Although there is a popular argument suggesting that CCTV merely displaces crime, rather than deterring it; the argument against their presence is somewhat flawed. The fact that crime is indeed being displaced illustrates their effective nature as a deterrent. If there were more cameras, one could argue there would be less criminal activity. Complete removal of CCTV would most likely proffer a sharp spike in crime, as statistically, most criminals are opportunists, and a lack of surveillance would indeed making their task easier. The majority of burglaries happen at a property that has a secluded space away from the prying eyes of the public, who could report their illegal activity. Cameras that are in plain view, in schools, offices and outside of other such establishments saw crime, in the respective areas, decrease significantly. Devices that were obscured, or not obvious to the public were still able to provide reliable evidence that could be used in court after a crime had taken place.Intelligent technology CCTV technology is becoming increasingly more intelligent and versatile.

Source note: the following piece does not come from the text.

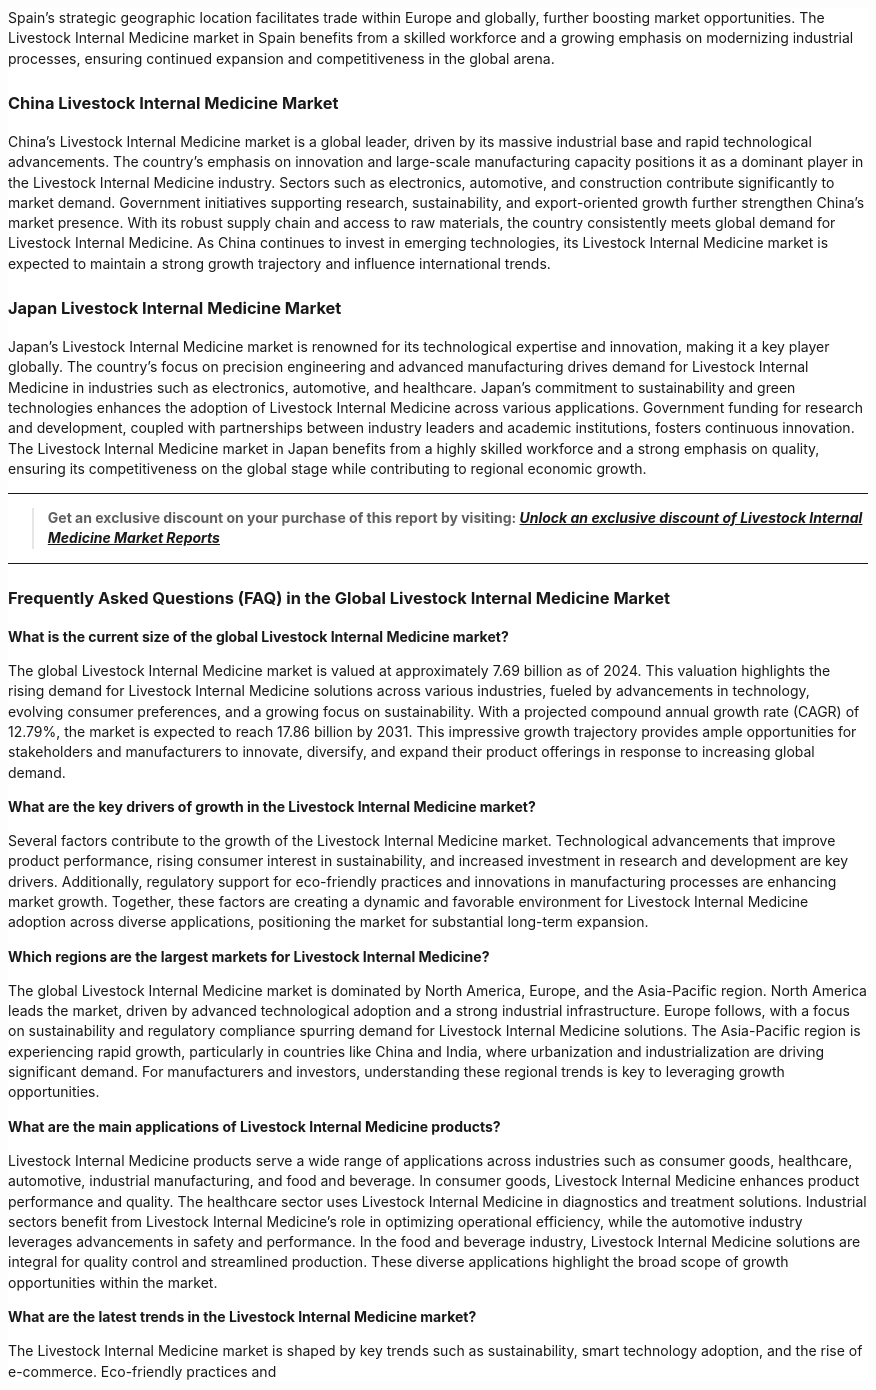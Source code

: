 Spain&rsquo;s strategic geographic location facilitates trade within Europe and globally, further boosting market opportunities. The Livestock Internal Medicine market in Spain benefits from a skilled workforce and a growing emphasis on modernizing industrial processes, ensuring continued expansion and competitiveness in the global arena.</p><h3>China Livestock Internal Medicine Market</h3><p>China&rsquo;s Livestock Internal Medicine market is a global leader, driven by its massive industrial base and rapid technological advancements. The country&rsquo;s emphasis on innovation and large-scale manufacturing capacity positions it as a dominant player in the Livestock Internal Medicine industry. Sectors such as electronics, automotive, and construction contribute significantly to market demand. Government initiatives supporting research, sustainability, and export-oriented growth further strengthen China&rsquo;s market presence. With its robust supply chain and access to raw materials, the country consistently meets global demand for Livestock Internal Medicine. As China continues to invest in emerging technologies, its Livestock Internal Medicine market is expected to maintain a strong growth trajectory and influence international trends.</p><h3>Japan Livestock Internal Medicine Market</h3><p>Japan&rsquo;s Livestock Internal Medicine market is renowned for its technological expertise and innovation, making it a key player globally. The country&rsquo;s focus on precision engineering and advanced manufacturing drives demand for Livestock Internal Medicine in industries such as electronics, automotive, and healthcare. Japan&rsquo;s commitment to sustainability and green technologies enhances the adoption of Livestock Internal Medicine across various applications. Government funding for research and development, coupled with partnerships between industry leaders and academic institutions, fosters continuous innovation. The Livestock Internal Medicine market in Japan benefits from a highly skilled workforce and a strong emphasis on quality, ensuring its competitiveness on the global stage while contributing to regional economic growth.</p><hr /><blockquote><p><strong>Get an exclusive discount on your purchase of this report by visiting: <em><a href="://marketresearchpulse.com/ask-for-discount/149246?utm_source=Github&amp;utm_medium=021">Unlock an exclusive discount of Livestock Internal Medicine Market Reports</a></em>&nbsp;</strong></p></blockquote><hr /><h3>Frequently Asked Questions (FAQ) in the Global Livestock Internal Medicine Market</h3><p><strong>What is the current size of the global Livestock Internal Medicine market?</strong></p><p>The global Livestock Internal Medicine market is valued at approximately 7.69 billion as of 2024. This valuation highlights the rising demand for Livestock Internal Medicine solutions across various industries, fueled by advancements in technology, evolving consumer preferences, and a growing focus on sustainability. With a projected compound annual growth rate (CAGR) of 12.79%, the market is expected to reach 17.86 billion by 2031. This impressive growth trajectory provides ample opportunities for stakeholders and manufacturers to innovate, diversify, and expand their product offerings in response to increasing global demand.</p><p><strong>What are the key drivers of growth in the Livestock Internal Medicine market?</strong></p><p>Several factors contribute to the growth of the Livestock Internal Medicine market. Technological advancements that improve product performance, rising consumer interest in sustainability, and increased investment in research and development are key drivers. Additionally, regulatory support for eco-friendly practices and innovations in manufacturing processes are enhancing market growth. Together, these factors are creating a dynamic and favorable environment for Livestock Internal Medicine adoption across diverse applications, positioning the market for substantial long-term expansion.</p><p><strong>Which regions are the largest markets for Livestock Internal Medicine?</strong></p><p>The global Livestock Internal Medicine market is dominated by North America, Europe, and the Asia-Pacific region. North America leads the market, driven by advanced technological adoption and a strong industrial infrastructure. Europe follows, with a focus on sustainability and regulatory compliance spurring demand for Livestock Internal Medicine solutions. The Asia-Pacific region is experiencing rapid growth, particularly in countries like China and India, where urbanization and industrialization are driving significant demand. For manufacturers and investors, understanding these regional trends is key to leveraging growth opportunities.</p><p><strong>What are the main applications of Livestock Internal Medicine products?</strong></p><p>Livestock Internal Medicine products serve a wide range of applications across industries such as consumer goods, healthcare, automotive, industrial manufacturing, and food and beverage. In consumer goods, Livestock Internal Medicine enhances product performance and quality. The healthcare sector uses Livestock Internal Medicine in diagnostics and treatment solutions. Industrial sectors benefit from Livestock Internal Medicine&rsquo;s role in optimizing operational efficiency, while the automotive industry leverages advancements in safety and performance. In the food and beverage industry, Livestock Internal Medicine solutions are integral for quality control and streamlined production. These diverse applications highlight the broad scope of growth opportunities within the market.</p><p><strong>What are the latest trends in the Livestock Internal Medicine market?</strong></p><p>The Livestock Internal Medicine market is shaped by key trends such as sustainability, smart technology adoption, and the rise of e-commerce. Eco-friendly practices and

According to prime-digital.com, schools have installed cameras which have ‘facial recognition technology, used to identify and track those who truant.’ Similarly, ‘ANPR Systems are used to monitoring unauthorised vehicles. And, IP Cameras, as well as Access Control, identifies perpetrators who may intend to harm children or staff.’ The intention of close-circuit television is namely to act as a deterrent, guarding against criminal activity, as well as providing reliable and impartial evidence to be used in court, if needed. It is therefore somewhat fair to assume that CCTV fulfills the purpose it was intended for and serves no malicious intent.
So why do we need this level of surveillance?
CCTV surveillance serves multiple functions, with its primary target being a means to fight crime. Through its presence alone, the public can enjoy greater safety. Some forms of crime typically take place in crowded public areas, such as the abduction of a child at a shopping centre. Video surveillance can aid in tracking the movements of such criminals and can alert the relevant authorities to step in and intervene on the public’s behalf.
In the case of a terror attack, an emergency or another form of disruptive incident, surveillance cameras can be used tactically by the emergency services in order to secure the area and effectively respond to the situation. In the case of the private sector, who are responsible for the largest proportion of CCTV cameras across the UK; it is fair to assume that typically, business owners have no intention of prying on ‘Joe Average’. Managers are far too busy to sit for hours, reeling through footage of you working. The cameras are simply installed as a preemptive measure should the company suffer a robbery or other unfortunate event.
Britain can therefore rest easy; our faces may crop up on camera every so often, but if we go about our daily routines in an ordinary fashion; there is no need to attempt to evade the cameras – after all, that would be rather suspicious!